Re: Dump snapshot of big table in real time using StreamingFileSink

2019-01-18 Thread Cristian C

Well, the problem is that, conceptually, the way I'm trying to approach
this is ok. But in practice, it has some edge cases.

So back to my original premise: if you both, trigger and checkpoint happen
around the same time, there is a chance that the streaming file sink rolls
the bucket BEFORE it has received all the data. In other words, it would
create incomplete snapshots of the table.

Keep in mind that every snapshot is written to a different folder. And they
are supposed to represent the state of the whole table at a point in time.

On Fri, Jan 18, 2019, 8:26 AM Jamie Grier  Oh sorry..  Logically, since the ContinuousProcessingTimeTrigger never
> PURGES but only FIRES what I said is semantically true.  The window
> contents are never cleared.
>
> What I missed is that in this case since you're using a function that
> incrementally reduces on the fly rather than processing all the data when
> it's triggered your state is always kept to one element per key.  Your'e
> correct but in general with non-incremental window functions the state
> would grow unbounded in this configuration.
>
> So it looks like your approach should work just fine.
>
> -Jamie
>
>
>
> On Thu, Jan 17, 2019 at 10:18 PM knur  wrote:
>
>> Hello Jamie.
>>
>> Thanks for taking a look at this.
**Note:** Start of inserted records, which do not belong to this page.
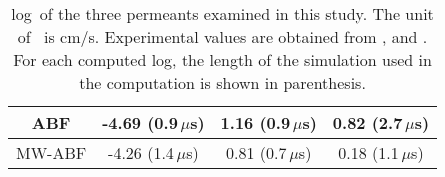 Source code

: \begin{table}[h]
{\begin{tabular}{|c|c|c|c|}
ABF               & -4.69 (0.9\,$\mu$s) & 1.16 (0.9\,$\mu$s)      &  0.82 (2.7\,$\mu$s)   \\ \hline
MW-ABF    &  -4.26 (1.4\,$\mu$s)   & 0.81 (0.7\,$\mu$s)       & 0.18 (1.1\,$\mu$s) \\ \hline
\end{tabular}
}
\caption{ log\perm~of the three permeants examined in this study. The unit of \perm~is cm/s. Experimental values are obtained from ,  and . 
For each computed log\perm, the length of the simulation used in the computation is shown in parenthesis.}
\label{table:results}
\end{table}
So, yes, I want to write only the last
>> data for each key every X minutes. In other words, I want a snapshot of
>> the
>> whole database every X minutes.
>>
>> >  The issue is that the window never get's PURGED so the data just
>> > continues to accumulate in the window.  This will grow without bound.
>>
>> The window not being purged does not necessarily mean that the data will
>> be
>> accumulated indefinitely. How so? Well, Flink has two mechanisms to remove
>> data from a window: triggering a FIRE/FIRE_AND_PURGE or using an evictor.
>>
>> The reduce function has an implicit evictor that automatically removes
>> events from the window pane that are no longer needed. i.e. it keeps in
>> state only the element that was reduced. Here is an example:
>>
>> env.socketTextStream("localhost", )
>>   .keyBy { it.first().toString() }
>>   .window(GlobalWindows.create())
>>
>> .trigger(ContinuousProcessingTimeTrigger.of(WindowTime.seconds(seconds)))
>>   .reduce { left, right ->
>> println("left: $left, right: $right")
>> if (left.length > right.length) {
>>   left
>> } else {
>>   right
>> }
>>   }
>>   .printToErr()
>>
>> For your claim to hold true, every time the trigger fires one would expect
>> to see ALL the elements by a key being printed over and over again in the
>> reduce function. However, if you run a job similar to this one in your
>> lang
>> of choice, you will notice that the print statement is effectively called
>> only once per event per key.
>>
>> In fact, not using purge is intentional. Because I want to hold every
>> record
>> (the last one by its primary key) of the database in state so that I can
>> write a snapshot of the whole database.
>>
>> So for instance, let's say my table has two columns: id and time. And I
>> have
>> the following events:
>>
>> 1,January
>> 2,February
>> 1,March
>>
>> I want to write to S3 two records: "1,March", and "2,February".
>>
>> Now, let's say two more events come into the stream:
>>
>> 3,April
>> 1,June
>>
>> Then I want to write to S3 three records: "1,June", "2,February" and
>> "3,April".
>>
>> In other words, I can't just purge the windows, because I would lose the
>> record with id 2.
>>
>>
>>
>> --
>> Sent from:
>> http://apache-flink-user-mailing-list-archive.2336050.n4.nabble.com/
>>
>

Re: Dump snapshot of big table in real time using StreamingFileSink

2019-01-18 Thread Jamie Grier

Oh sorry..  Logically, since the ContinuousProcessingTimeTrigger never
PURGES but only FIRES what I said is semantically true.  The window
contents are never cleared.

What I missed is that in this case since you're using a function that
incrementally reduces on the fly rather than processing all the data when
it's triggered your state is always kept to one element per key.  Your'e
correct but in general with non-incremental window functions the state
would grow unbounded in this configuration.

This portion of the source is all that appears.